Il me semble que le public est en droit de se demander pourquoi l'information est présentée de la manière dont l'industrie pétrolière aime, comme par hasard, la présenter. Pourquoi, par exemple, écrire (ou affirmer, dans les portions audiovisuelles de l'exposition) que les sables bitumineux sont «essentiels» à mesure que les sources traditionnelles de pétrole s'amenuisent? Il se trouve plusieurs critiques pour affirmer que cette source de pétrole est si polluante qu'elle ne devrait pas être exploitée du tout. Ce qualificatif n'est pas neutre.

Pourquoi avoir choisi de noyer les émissions de gaz à effet de serre de cette industrie albertaine dans le total mondial d'émissions, ce qui donne le pourcentage famélique de 0,1 %, alors qu'elles représentaient 6,5 % de toutes les émissions canadiennes en 2009?

Pourquoi avoir choisi d'affirmer que seulement 0,02 % de la forêt boréale de tout le Canada est dérangée par cette exploitation (autre chiffre peu affolant) plutôt que de dire que les transformations du paysage à Fort McMurray sont visibles de l'espace au même titre que la Grande Muraille de Chine?

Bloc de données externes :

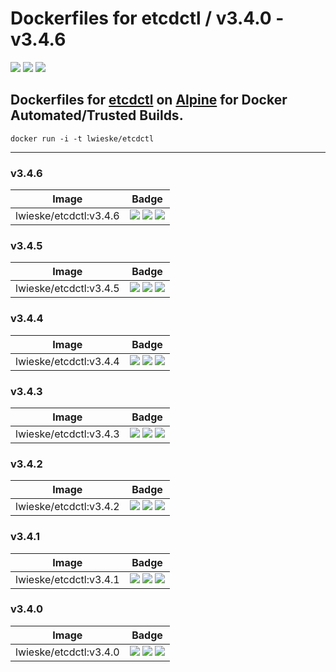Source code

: # Dockerfiles for etcdctl / v3.4.0 - v3.4.6

[![](https://images.microbadger.com/badges/image/lwieske/etcdctl.svg)](https://microbadger.com/images/lwieske/etcdctl "Get your own image badge on microbadger.com")
[![](https://images.microbadger.com/badges/version/lwieske/etcdctl.svg)](https://microbadger.com/images/lwieske/etcdctl "Get your own version badge on microbadger.com")
[![](https://images.microbadger.com/badges/commit/lwieske/etcdctl.svg)](https://microbadger.com/images/lwieske/etcdctl "Get your own commit badge on microbadger.com")

## **Dockerfiles** for [etcdctl](https://kubernetes.io/docs/reference/etcdctl/etcdctl/) on [Alpine](https://registry.hub.docker.com/_/alpine/) for Docker Automated/Trusted Builds.

```
docker run -i -t lwieske/etcdctl 
```

***

### v3.4.6

| Image | Badge |
| ----- | ----- |
| lwieske/etcdctl:v3.4.6 | [![](https://images.microbadger.com/badges/image/lwieske/etcdctl:v3.4.6.svg)](https://microbadger.com/images/lwieske/etcdctl:v3.4.6 "Get your own image badge on microbadger.com") [![](https://images.microbadger.com/badges/version/lwieske/etcdctl:v3.4.6.svg)](https://microbadger.com/images/lwieske/etcdctl:v3.4.6 "Get your own version badge on microbadger.com") [![](https://images.microbadger.com/badges/commit/lwieske/etcdctl:v3.4.6.svg)](https://microbadger.com/images/lwieske/etcdctl:v3.4.6 "Get your own commit badge on microbadger.com") |

### v3.4.5

| Image | Badge |
| ----- | ----- |
| lwieske/etcdctl:v3.4.5 | [![](https://images.microbadger.com/badges/image/lwieske/etcdctl:v3.4.5.svg)](https://microbadger.com/images/lwieske/etcdctl:v3.4.5 "Get your own image badge on microbadger.com") [![](https://images.microbadger.com/badges/version/lwieske/etcdctl:v3.4.5.svg)](https://microbadger.com/images/lwieske/etcdctl:v3.4.5 "Get your own version badge on microbadger.com") [![](https://images.microbadger.com/badges/commit/lwieske/etcdctl:v3.4.5.svg)](https://microbadger.com/images/lwieske/etcdctl:v3.4.5 "Get your own commit badge on microbadger.com") |

### v3.4.4

| Image | Badge |
| ----- | ----- |
| lwieske/etcdctl:v3.4.4 | [![](https://images.microbadger.com/badges/image/lwieske/etcdctl:v3.4.4.svg)](https://microbadger.com/images/lwieske/etcdctl:v3.4.4 "Get your own image badge on microbadger.com") [![](https://images.microbadger.com/badges/version/lwieske/etcdctl:v3.4.4.svg)](https://microbadger.com/images/lwieske/etcdctl:v3.4.4 "Get your own version badge on microbadger.com") [![](https://images.microbadger.com/badges/commit/lwieske/etcdctl:v3.4.4.svg)](https://microbadger.com/images/lwieske/etcdctl:v3.4.4 "Get your own commit badge on microbadger.com") |

### v3.4.3

| Image | Badge |
| ----- | ----- |
| lwieske/etcdctl:v3.4.3 | [![](https://images.microbadger.com/badges/image/lwieske/etcdctl:v3.4.3.svg)](https://microbadger.com/images/lwieske/etcdctl:v3.4.3 "Get your own image badge on microbadger.com") [![](https://images.microbadger.com/badges/version/lwieske/etcdctl:v3.4.3.svg)](https://microbadger.com/images/lwieske/etcdctl:v3.4.3 "Get your own version badge on microbadger.com") [![](https://images.microbadger.com/badges/commit/lwieske/etcdctl:v3.4.3.svg)](https://microbadger.com/images/lwieske/etcdctl:v3.4.3 "Get your own commit badge on microbadger.com") |

### v3.4.2

| Image | Badge |
| ----- | ----- |
| lwieske/etcdctl:v3.4.2 | [![](https://images.microbadger.com/badges/image/lwieske/etcdctl:v3.4.2.svg)](https://microbadger.com/images/lwieske/etcdctl:v3.4.2 "Get your own image badge on microbadger.com") [![](https://images.microbadger.com/badges/version/lwieske/etcdctl:v3.4.2.svg)](https://microbadger.com/images/lwieske/etcdctl:v3.4.2 "Get your own version badge on microbadger.com") [![](https://images.microbadger.com/badges/commit/lwieske/etcdctl:v3.4.2.svg)](https://microbadger.com/images/lwieske/etcdctl:v3.4.2 "Get your own commit badge on microbadger.com") |

### v3.4.1

| Image | Badge |
| ----- | ----- |
| lwieske/etcdctl:v3.4.1 | [![](https://images.microbadger.com/badges/image/lwieske/etcdctl:v3.4.1.svg)](https://microbadger.com/images/lwieske/etcdctl:v3.4.1 "Get your own image badge on microbadger.com") [![](https://images.microbadger.com/badges/version/lwieske/etcdctl:v3.4.1.svg)](https://microbadger.com/images/lwieske/etcdctl:v3.4.1 "Get your own version badge on microbadger.com") [![](https://images.microbadger.com/badges/commit/lwieske/etcdctl:v3.4.1.svg)](https://microbadger.com/images/lwieske/etcdctl:v3.4.1 "Get your own commit badge on microbadger.com") |

### v3.4.0

| Image | Badge |
| ----- | ----- |
| lwieske/etcdctl:v3.4.0 | [![](https://images.microbadger.com/badges/image/lwieske/etcdctl:v3.4.0.svg)](https://microbadger.com/images/lwieske/etcdctl:v3.4.0 "Get your own image badge on microbadger.com") [![](https://images.microbadger.com/badges/version/lwieske/etcdctl:v3.4.0.svg)](https://microbadger.com/images/lwieske/etcdctl:v3.4.0 "Get your own version badge on microbadger.com") [![](https://images.microbadger.com/badges/commit/lwieske/etcdctl:v3.4.0.svg)](https://microbadger.com/images/lwieske/etcdctl:v3.4.0 "Get your own commit badge on microbadger.com") |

Quant à l'eau toxique résiduelle de l'exploitation des sables bitumineux, je vous accorde qu'il n'était certes pas obligatoire, comme le suggère Steven Guilbeault d'Équiterre, d'utiliser l'image catastrophique des 160 000 piscines olympiques qu'elle pourrait remplir. Mais pourquoi avoir choisi de parler de la superficie des bassins de rétention plutôt que du volume d'eau qu'ils contiennent?

On peut faire dire bien des choses aux chiffres, et le public est en droit de savoir que ceux qui ont été retenus par votre musée ont systématiquement pour effet de dédramatiser l'impact environnemental de cette industrie.